ByteDance would also retain ownership of all data maintained by Oracle on U.S.-located servers.
On top of that, the constitution and laws of China make ByteDance subservient to the Chinese Communist Party.
Article 11 of the Chinese Constitution says that the state “guides the development of the non-public sectors of the economy and, in accordance with law, exercises oversight and control over” them. Article 1, in turn, declares the supremacy of the Chinese Communist Party over the state.
Chinese President Xi Jinping removed all doubt about that reality in 2017, when he said, “Party, government, military, civilian and academic, east, west, south, north and center, the party leads everything.”
And he wasn’t joking.
On Oct. 24, 2020, world-renowned multibillionaire Chinese business guru Jack Ma, founder of Alibaba and its financial tech spinoff Ant Group, gave a speech to Chinese regulators. He chided them for overregulation, an archaic mindset, and a lack of innovation, and denigrated what he called “China’s pawnshop mentality.”

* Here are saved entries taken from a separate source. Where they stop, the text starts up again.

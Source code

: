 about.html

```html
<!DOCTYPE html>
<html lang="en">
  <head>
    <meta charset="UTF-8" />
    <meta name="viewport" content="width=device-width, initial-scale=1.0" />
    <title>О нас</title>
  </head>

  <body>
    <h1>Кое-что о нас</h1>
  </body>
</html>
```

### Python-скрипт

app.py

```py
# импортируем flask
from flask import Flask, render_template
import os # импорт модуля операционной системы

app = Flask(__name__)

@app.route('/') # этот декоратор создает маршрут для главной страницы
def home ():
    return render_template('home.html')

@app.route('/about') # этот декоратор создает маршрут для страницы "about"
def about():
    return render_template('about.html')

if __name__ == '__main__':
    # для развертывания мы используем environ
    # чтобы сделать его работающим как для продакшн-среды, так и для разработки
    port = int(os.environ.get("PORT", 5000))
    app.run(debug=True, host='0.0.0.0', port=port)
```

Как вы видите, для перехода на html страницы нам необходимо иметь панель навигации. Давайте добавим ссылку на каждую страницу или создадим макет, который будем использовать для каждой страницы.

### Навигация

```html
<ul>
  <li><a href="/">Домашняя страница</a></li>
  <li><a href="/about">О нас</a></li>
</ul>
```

In the following days, the government canceled Ant’s mega-initial public offering and launched an antitrust investigation of Alibaba. Ma went unseen for months, and is now ceding control of Ant Group.

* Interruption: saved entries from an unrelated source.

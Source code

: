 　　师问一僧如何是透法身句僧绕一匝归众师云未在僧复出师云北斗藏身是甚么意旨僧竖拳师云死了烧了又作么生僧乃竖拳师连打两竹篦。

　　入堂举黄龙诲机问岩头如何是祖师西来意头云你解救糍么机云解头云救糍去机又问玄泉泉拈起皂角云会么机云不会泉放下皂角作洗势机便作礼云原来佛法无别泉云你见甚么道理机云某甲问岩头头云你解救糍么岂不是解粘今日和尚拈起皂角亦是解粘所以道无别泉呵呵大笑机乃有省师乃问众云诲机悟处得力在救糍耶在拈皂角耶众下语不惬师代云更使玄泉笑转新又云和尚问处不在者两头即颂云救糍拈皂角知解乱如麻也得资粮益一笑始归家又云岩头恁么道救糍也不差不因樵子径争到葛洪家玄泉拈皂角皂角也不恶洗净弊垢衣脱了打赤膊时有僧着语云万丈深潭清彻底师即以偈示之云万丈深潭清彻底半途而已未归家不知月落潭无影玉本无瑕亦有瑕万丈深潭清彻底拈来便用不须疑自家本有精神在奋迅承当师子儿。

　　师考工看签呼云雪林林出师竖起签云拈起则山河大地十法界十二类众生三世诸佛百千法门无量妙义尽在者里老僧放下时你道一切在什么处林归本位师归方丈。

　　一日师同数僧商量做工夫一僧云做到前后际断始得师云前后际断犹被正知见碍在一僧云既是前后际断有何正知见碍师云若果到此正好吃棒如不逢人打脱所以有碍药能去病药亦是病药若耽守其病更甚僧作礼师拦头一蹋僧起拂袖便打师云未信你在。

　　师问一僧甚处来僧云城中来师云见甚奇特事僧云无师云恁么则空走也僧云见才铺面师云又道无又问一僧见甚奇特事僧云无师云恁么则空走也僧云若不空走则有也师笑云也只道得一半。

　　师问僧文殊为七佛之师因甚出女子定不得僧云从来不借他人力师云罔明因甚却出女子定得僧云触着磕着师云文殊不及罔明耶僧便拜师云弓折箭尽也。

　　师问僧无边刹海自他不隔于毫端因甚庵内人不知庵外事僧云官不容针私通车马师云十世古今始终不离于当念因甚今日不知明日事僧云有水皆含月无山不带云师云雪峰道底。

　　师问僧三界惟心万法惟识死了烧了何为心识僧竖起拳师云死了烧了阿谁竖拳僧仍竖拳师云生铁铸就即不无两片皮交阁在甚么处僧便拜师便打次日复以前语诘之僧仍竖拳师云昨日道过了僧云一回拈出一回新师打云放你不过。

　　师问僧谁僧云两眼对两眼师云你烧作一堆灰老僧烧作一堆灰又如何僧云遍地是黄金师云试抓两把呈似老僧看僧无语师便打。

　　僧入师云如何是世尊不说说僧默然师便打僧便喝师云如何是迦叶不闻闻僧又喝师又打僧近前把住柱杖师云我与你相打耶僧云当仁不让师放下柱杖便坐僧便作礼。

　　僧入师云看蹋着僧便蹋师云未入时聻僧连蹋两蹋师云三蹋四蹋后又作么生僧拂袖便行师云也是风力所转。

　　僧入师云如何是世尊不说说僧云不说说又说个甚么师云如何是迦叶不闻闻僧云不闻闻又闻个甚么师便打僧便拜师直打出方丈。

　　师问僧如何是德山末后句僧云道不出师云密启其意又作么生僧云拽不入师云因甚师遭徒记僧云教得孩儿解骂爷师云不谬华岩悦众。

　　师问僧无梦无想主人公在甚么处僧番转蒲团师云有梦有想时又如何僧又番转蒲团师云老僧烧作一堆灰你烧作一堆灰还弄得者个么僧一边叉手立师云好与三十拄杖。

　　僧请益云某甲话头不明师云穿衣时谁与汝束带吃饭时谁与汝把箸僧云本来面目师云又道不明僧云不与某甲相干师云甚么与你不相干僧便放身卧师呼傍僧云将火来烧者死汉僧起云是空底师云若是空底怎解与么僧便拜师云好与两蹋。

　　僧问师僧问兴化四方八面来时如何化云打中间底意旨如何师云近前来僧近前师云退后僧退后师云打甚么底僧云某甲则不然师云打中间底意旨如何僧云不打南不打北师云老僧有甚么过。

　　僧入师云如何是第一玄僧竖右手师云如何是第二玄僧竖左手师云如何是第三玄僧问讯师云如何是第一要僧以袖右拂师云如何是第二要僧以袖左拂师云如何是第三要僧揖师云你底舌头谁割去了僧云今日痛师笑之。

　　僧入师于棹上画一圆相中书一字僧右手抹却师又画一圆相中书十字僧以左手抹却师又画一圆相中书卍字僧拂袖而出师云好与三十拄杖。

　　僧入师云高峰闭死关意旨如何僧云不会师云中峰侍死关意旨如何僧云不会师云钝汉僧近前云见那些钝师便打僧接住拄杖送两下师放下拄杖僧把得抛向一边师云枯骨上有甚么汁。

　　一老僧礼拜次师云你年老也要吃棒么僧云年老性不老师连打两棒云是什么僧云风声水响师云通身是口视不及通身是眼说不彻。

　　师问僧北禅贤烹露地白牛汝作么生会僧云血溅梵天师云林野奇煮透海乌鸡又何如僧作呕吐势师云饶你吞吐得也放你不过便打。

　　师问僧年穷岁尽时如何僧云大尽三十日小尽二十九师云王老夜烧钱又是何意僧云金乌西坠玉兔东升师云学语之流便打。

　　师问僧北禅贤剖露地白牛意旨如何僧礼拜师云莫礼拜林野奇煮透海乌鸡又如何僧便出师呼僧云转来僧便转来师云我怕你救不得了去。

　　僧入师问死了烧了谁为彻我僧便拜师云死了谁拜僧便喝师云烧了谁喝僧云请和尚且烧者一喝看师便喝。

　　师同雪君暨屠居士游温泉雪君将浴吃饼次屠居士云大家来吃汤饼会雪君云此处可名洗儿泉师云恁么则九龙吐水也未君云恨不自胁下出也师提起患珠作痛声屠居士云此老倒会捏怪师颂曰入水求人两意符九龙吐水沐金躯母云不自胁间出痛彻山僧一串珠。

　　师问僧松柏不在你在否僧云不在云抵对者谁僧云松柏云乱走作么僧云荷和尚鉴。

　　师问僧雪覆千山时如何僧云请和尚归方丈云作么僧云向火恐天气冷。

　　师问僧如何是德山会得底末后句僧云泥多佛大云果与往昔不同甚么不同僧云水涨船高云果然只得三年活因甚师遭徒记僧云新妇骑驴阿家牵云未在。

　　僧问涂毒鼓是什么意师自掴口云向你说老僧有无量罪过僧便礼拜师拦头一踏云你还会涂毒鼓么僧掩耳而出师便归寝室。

Since that speech, Alibaba’s stock has lost 73% of its value.
In light of that, does anyone think ByteDance would refuse a Chinese Communist Party demand for all of its data on 100 million Americans?
That information would aid in, among other things, espionage, recruitment of informants, tracking of lawmakers and military troops, intimidation of overseas Chinese living in America, and the social engineering seeds for all this and more. (Even storing the data of a random American teen creating videos from inside her house could suddenly become useful if China, say, later learned her mom was conducting cutting-edge research at one of our business, government, or academic centers.)
It poses an unacceptable risk to our national, economic, and personal security to put this body of information about one-third of Americans potentially in the hands of the Chinese Communist Party.
We live in a free and open society fueled by free markets. One hundred million Americans enjoy and choose to use the TikTok app. Lawmakers must tread very carefully, and with great and sober restraint, when we consider using the awesome power of the federal government to override the freedom of the market and intrude on our citizens’ commercial choices.
Nevertheless, in some cases, it’s warranted.
Barring airtight safeguards—perhaps impossible to implement—to prevent this data on Americans from making its way to China, a forced sale would be the best way to move forward, ideally to a U.S. tech company not currently in the social media space.
That would preserve competition in short-form video aggregation while protecting vital U.S. interests.